[Records for this task Boundary: Start]
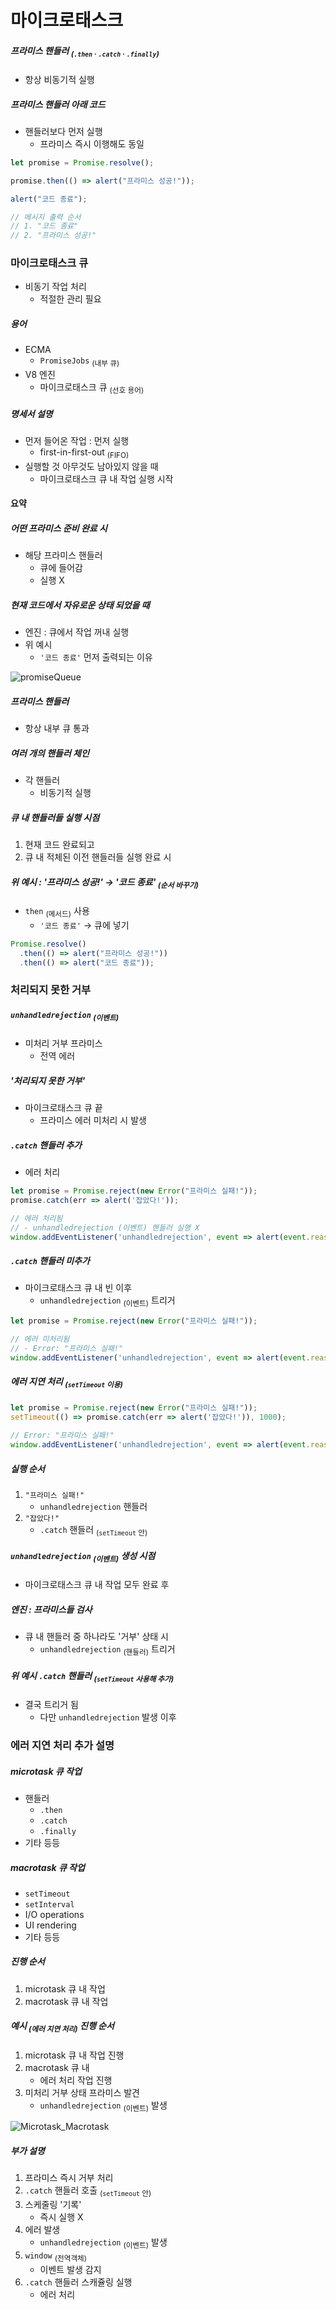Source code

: 마이크로태스크
=============

##### 프라미스 핸들러 <sub>(`.then` · `.catch` · `.finally`)</sub>
- 항상 비동기적 실행

##### 프라미스 핸들러 아래 코드
- 핸들러보다 먼저 실행
  - 프라미스 즉시 이행해도 동일
```javascript
let promise = Promise.resolve();

promise.then(() => alert("프라미스 성공!"));

alert("코드 종료");

// 메시지 출력 순서
// 1. "코드 종료"
// 2. "프라미스 성공!"
```

### 마이크로태스크 큐
- 비동기 작업 처리
  - 적절한 관리 필요

##### 용어
- ECMA
  - `PromiseJobs` <sub>(내부 큐)</sub>
- V8 엔진
  - 마이크로태스크 큐 <sub>(선호 용어)</sub>

##### 명세서 설명
- 먼저 들어온 작업 : 먼저 실행
  - first-in-first-out <sub>(FIFO)</sub>
- 실행할 것 아무것도 남아있지 않을 때
  - 마이크로태스크 큐 내 작업 실행 시작

#### 요약

##### 어떤 프라미스 준비 완료 시
- 해당 프라미스 핸들러
  - 큐에 들어감
  - 실행 X

##### 현재 코드에서 자유로운 상태 되었을 때
- 엔진 : 큐에서 작업 꺼내 실행
- 위 예시
  - `'코드 종료'` 먼저 출력되는 이유

![promiseQueue](../../images/01/11/07/promiseQueue.svg)

##### 프라미스 핸들러
- 항상 내부 큐 통과

##### 여러 개의 핸들러 체인
- 각 핸들러
  - 비동기적 실행

##### 큐 내 핸들러들 실행 시점
1. 현재 코드 완료되고
2. 큐 내 적체된 이전 핸들러들 실행 완료 시

##### 위 예시 : '프라미스 성공!' → '코드 종료' <sub>(순서 바꾸기)</sub>
- `then` <sub>(메서드)</sub> 사용
  - `'코드 종료'` → 큐에 넣기
```javascript
Promise.resolve()
  .then(() => alert("프라미스 성공!"))
  .then(() => alert("코드 종료"));
```

### 처리되지 못한 거부

##### `unhandledrejection` <sub>(이벤트)</sub>
- 미처리 거부 프라미스
  - 전역 에러

##### '처리되지 못한 거부'
- 마이크로태스크 큐 끝
  - 프라미스 에러 미처리 시 발생

##### `.catch` 핸들러 추가
- 에러 처리
```javascript
let promise = Promise.reject(new Error("프라미스 실패!"));
promise.catch(err => alert('잡았다!'));

// 에러 처리됨
// - unhandledrejection (이벤트) 핸들러 실행 X
window.addEventListener('unhandledrejection', event => alert(event.reason));
```

##### `.catch` 핸들러 미추가
- 마이크로태스크 큐 내 빈 이후
  - `unhandledrejection` <sub>(이벤트)</sub> 트리거
```javascript
let promise = Promise.reject(new Error("프라미스 실패!"));

// 에러 미처리됨
// - Error: "프라미스 실패!"
window.addEventListener('unhandledrejection', event => alert(event.reason));
```

##### 에러 지연 처리 <sub>(`setTimeout` 이용)</sub>
```javascript
let promise = Promise.reject(new Error("프라미스 실패!"));
setTimeout(() => promise.catch(err => alert('잡았다!')), 1000);

// Error: "프라미스 실패!"
window.addEventListener('unhandledrejection', event => alert(event.reason));
```

##### 실행 순서
1. `"프라미스 실패!"`
    - `unhandledrejection` 핸들러
2. `"잡았다!"`
    - `.catch` 핸들러 <sub>(`setTimeout` 안)</sub>

##### `unhandledrejection` <sub>(이벤트)</sub> 생성 시점
- 마이크로태스크 큐 내 작업 모두 완료 후

##### 엔진 : 프라미스들 검사
- 큐 내 핸들러 중 하나라도 '거부' 상태 시
  - `unhandledrejection` <sub>(핸들러)</sub> 트리거

##### 위 예시 `.catch` 핸들러 <sub>(`setTimeout` 사용해 추가)</sub>
- 결국 트리거 됨
  - 다만 `unhandledrejection` 발생 이후

### 에러 지연 처리 추가 설명

##### microtask 큐 작업
- 핸들러
  - `.then`
  - `.catch`
  - `.finally`
- 기타 등등

##### macrotask 큐 작업
- `setTimeout`
- `setInterval`
- I/O operations
- UI rendering
- 기타 등등

##### 진행 순서
1. microtask 큐 내 작업
2. macrotask 큐 내 작업

##### 예시 <sub>(에러 지연 처리)</sub> 진행 순서
1. microtask 큐 내 작업 진행
2. macrotask 큐 내
    - 에러 처리 작업 진행
3. 미처리 거부 상태 프라미스 발견
    - `unhandledrejection` <sub>(이벤트)</sub> 발생

![Microtask_Macrotask](../../images/01/11/07/Microtask_Macrotask.gif)

##### 부가 설명
1. 프라미스 즉시 거부 처리
2. `.catch` 핸들러 호출 <sub>(`setTimeout` 안)</sub>
3. 스케줄링 '기록'
    - 즉시 실행 X
4. 에러 발생
    - `unhandledrejection` <sub>(이벤트)</sub> 발생
5. `window` <sub>(전역객체)</sub>
    - 이벤트 발생 감지
6. `.catch` 핸들러 스캐쥴링 실행
    - 에러 처리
[Records for this task Boundary: End]
Could you transcribe the entries above word for word, from the line with "- 엔진 : 큐에서 작업 꺼내 실행" down to the line with "### 처리되지 못한 거부", keeping both?

• Written solution
- 엔진 : 큐에서 작업 꺼내 실행
- 위 예시
  - `'코드 종료'` 먼저 출력되는 이유

![promiseQueue](../../images/01/11/07/promiseQueue.svg)

##### 프라미스 핸들러
- 항상 내부 큐 통과

##### 여러 개의 핸들러 체인
- 각 핸들러
  - 비동기적 실행

##### 큐 내 핸들러들 실행 시점
1. 현재 코드 완료되고
2. 큐 내 적체된 이전 핸들러들 실행 완료 시

##### 위 예시 : '프라미스 성공!' → '코드 종료' <sub>(순서 바꾸기)</sub>
- `then` <sub>(메서드)</sub> 사용
  - `'코드 종료'` → 큐에 넣기
```javascript
Promise.resolve()
  .then(() => alert("프라미스 성공!"))
  .then(() => alert("코드 종료"));
```

### 처리되지 못한 거부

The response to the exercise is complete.